La vendemmia avviene generalmente ai primi di ottobre; i grappoli, selezionati uno ad uno, sono raccolti manualmente e portati in cantina in cassette. Il mosto ottenuto dalla diraspatura e pigiatura dell’uva è posto a fermentare in serbatoi in acciaio a temperatura controllata per evitare fermentazioni irregolari e favorire una progressiva evoluzione degli aromi. Terminata la fermentazione il liquido prosegue la macerazione con le bucce per circa tre settimane, e alla svinatura è sistemato in barriques di rovere francese, un terzo delle quali nuove, dove compie la fermentazione malolattica, che contribuisce ad ammorbidirne la struttura, e riposa affinandosi per circa 14 mesi.
Nonostante il 2015 sia stata un’annata piuttosto calda, il Merlot Colle dei Mandorli colpisce subito per la freschezza e l’eleganza. Rosso rubino, intenso, profondo, al naso si presenta molto complesso, con un frutto pieno, succoso, di ciliegia, ribes nero, prugna, e profumi floreali di viola. Una nota erbacea soffusa, di menta e alloro, si fonde splendidamente con la dolcezza del frutto e sfuma in una tenue nota balsamica di pino, vivacizzata da un tocco speziato di liquirizia e pepe nero. In bocca è ampio, gli aromi di frutti rossi che si percepiscono nel retronaso sottolineano la generale morbidezza del corpo che non risente di tannini non ancora al 100% dell’evoluzione, ma già comunque aggraziati.

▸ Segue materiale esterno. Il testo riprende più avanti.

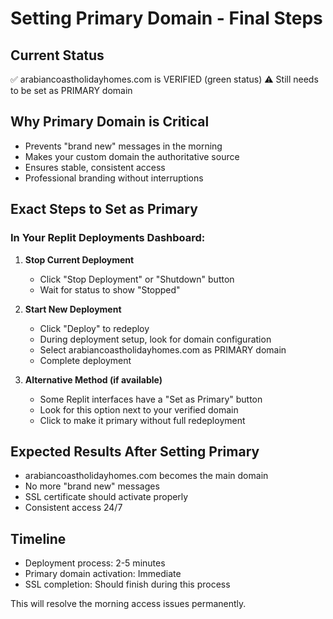 # Setting Primary Domain - Final Steps

## Current Status
✅ arabiancoastholidayhomes.com is VERIFIED (green status)
⚠️ Still needs to be set as PRIMARY domain

## Why Primary Domain is Critical
- Prevents "brand new" messages in the morning
- Makes your custom domain the authoritative source
- Ensures stable, consistent access
- Professional branding without interruptions

## Exact Steps to Set as Primary

### In Your Replit Deployments Dashboard:

1. **Stop Current Deployment**
   - Click "Stop Deployment" or "Shutdown" button
   - Wait for status to show "Stopped"

2. **Start New Deployment**
   - Click "Deploy" to redeploy
   - During deployment setup, look for domain configuration
   - Select arabiancoastholidayhomes.com as PRIMARY domain
   - Complete deployment

3. **Alternative Method (if available)**
   - Some Replit interfaces have a "Set as Primary" button
   - Look for this option next to your verified domain
   - Click to make it primary without full redeployment

## Expected Results After Setting Primary
- arabiancoastholidayhomes.com becomes the main domain
- No more "brand new" messages
- SSL certificate should activate properly
- Consistent access 24/7

## Timeline
- Deployment process: 2-5 minutes
- Primary domain activation: Immediate
- SSL completion: Should finish during this process

This will resolve the morning access issues permanently.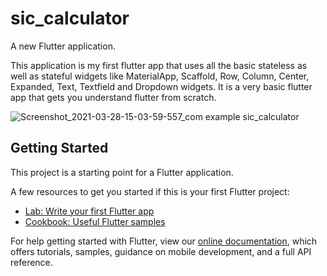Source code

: # sic_calculator

A new Flutter application.

This application is my first flutter app that uses all the basic stateless as well as stateful widgets like MaterialApp, Scaffold, Row, Column, Center, Expanded, Text, Textfield and Dropdown widgets. It is a very basic flutter app that gets you understand flutter from scratch.

![Screenshot_2021-03-28-15-03-59-557_com example sic_calculator](https://user-images.githubusercontent.com/32640080/112748408-03d68e00-8fd9-11eb-827a-ad55108aa6be.jpg)



## Getting Started

This project is a starting point for a Flutter application.

A few resources to get you started if this is your first Flutter project:

- [Lab: Write your first Flutter app](https://flutter.dev/docs/get-started/codelab)
- [Cookbook: Useful Flutter samples](https://flutter.dev/docs/cookbook)

For help getting started with Flutter, view our
[online documentation](https://flutter.dev/docs), which offers tutorials,
samples, guidance on mobile development, and a full API reference.
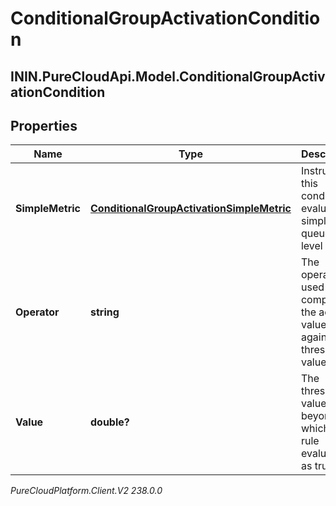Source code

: # ConditionalGroupActivationCondition

## ININ.PureCloudApi.Model.ConditionalGroupActivationCondition

## Properties

|Name | Type | Description | Notes|
|------------ | ------------- | ------------- | -------------|
| **SimpleMetric** | [**ConditionalGroupActivationSimpleMetric**](ConditionalGroupActivationSimpleMetric) | Instructs this condition to evaluate a simple queue-level metric | [optional] |
| **Operator** | **string** | The operator used to compare the actual value against the threshold value | [optional] |
| **Value** | **double?** | The threshold value, beyond which a rule evaluates as true | [optional] |



_PureCloudPlatform.Client.V2 238.0.0_
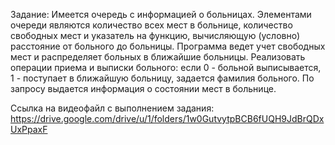 Задание:
Имеется очередь с информацией о больницах. Элементами очереди
являются количество всех мест в больнице, количество свободных мест и
указатель на функцию, вычисляющую (условно) расстояние от больного до
больницы. Программа ведет учет свободных мест и распределяет больных в
ближайшие больницы. Реализовать операции приема и выписки больного: если
0 - больной выписывается, 1 - поступает в ближайшую больницу, задается
фамилия больного. По запросу выдается информация о состоянии мест в
больнице.



Ссылка на видеофайл с выполнением задания:
https://drive.google.com/drive/u/1/folders/1w0GutvytpBCB6fUQH9JdBrQDxUxPpaxF
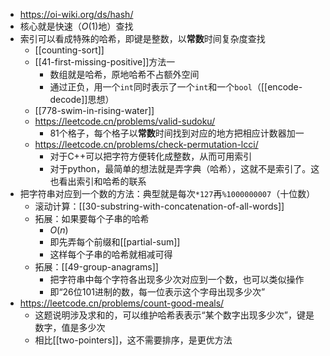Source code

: - https://oi-wiki.org/ds/hash/
- 核心就是快速（$O(1)$地）查找
- 索引可以看成特殊的哈希，即键是整数，以**常数**时间复杂度查找
  - [[counting-sort]]
  - [[41-first-missing-positive]]方法一
    - 数组就是哈希，原地哈希不占额外空间
    - 通过正负，用一个`int`同时表示了一个`int`和一个`bool`（[[encode-decode]]思想）
  - [[778-swim-in-rising-water]]
  - https://leetcode.cn/problems/valid-sudoku/
    - 81个格子，每个格子以**常数**时间找到对应的地方把相应计数器加一
  - https://leetcode.cn/problems/check-permutation-lcci/
    - 对于C++可以把字符方便转化成整数，从而可用索引
    - 对于python，最简单的想法就是弄字典（哈希），这就不是索引了。这也看出索引和哈希的联系
- 把字符串对应到一个数的方法：典型就是每次`*127`再`%1000000007`（十位数）
  - 滚动计算：[[30-substring-with-concatenation-of-all-words]]
  - 拓展：如果要每个子串的哈希
    - $O(n)$
    - 即先弄每个前缀和[[partial-sum]]
    - 这样每个子串的哈希就相减可得
  - 拓展：[[49-group-anagrams]]
    - 把字符串中每个字符各出现多少次对应到一个数，也可以类似操作
    - 即“26位101进制的数，每一位表示这个字母出现多少次”
- https://leetcode.cn/problems/count-good-meals/
  - 这题说明涉及求和的，可以维护哈希表表示“某个数字出现多少次”，键是数字，值是多少次
  - 相比[[two-pointers]]，这不需要排序，是更优方法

È un vino ancora leggermente giovane, anche se già godibile, ma di notevole potenziale evolutivo; siamo ben lontani dalla ruffianeria e marmellosità (passatemi il termine) a cui certi Merlot ci hanno abituati, qui stile ed eleganza regnano indiscussi.
Potreste tranquillamente dimenticarvelo in cantina per anni, ma volendolo stappare ora lo consiglierei in abbinamento ad un arrosto di vitello speziato ad esempio, ma è perfettamente godibile anche da solo, per accompagnare un momento di calma e relax.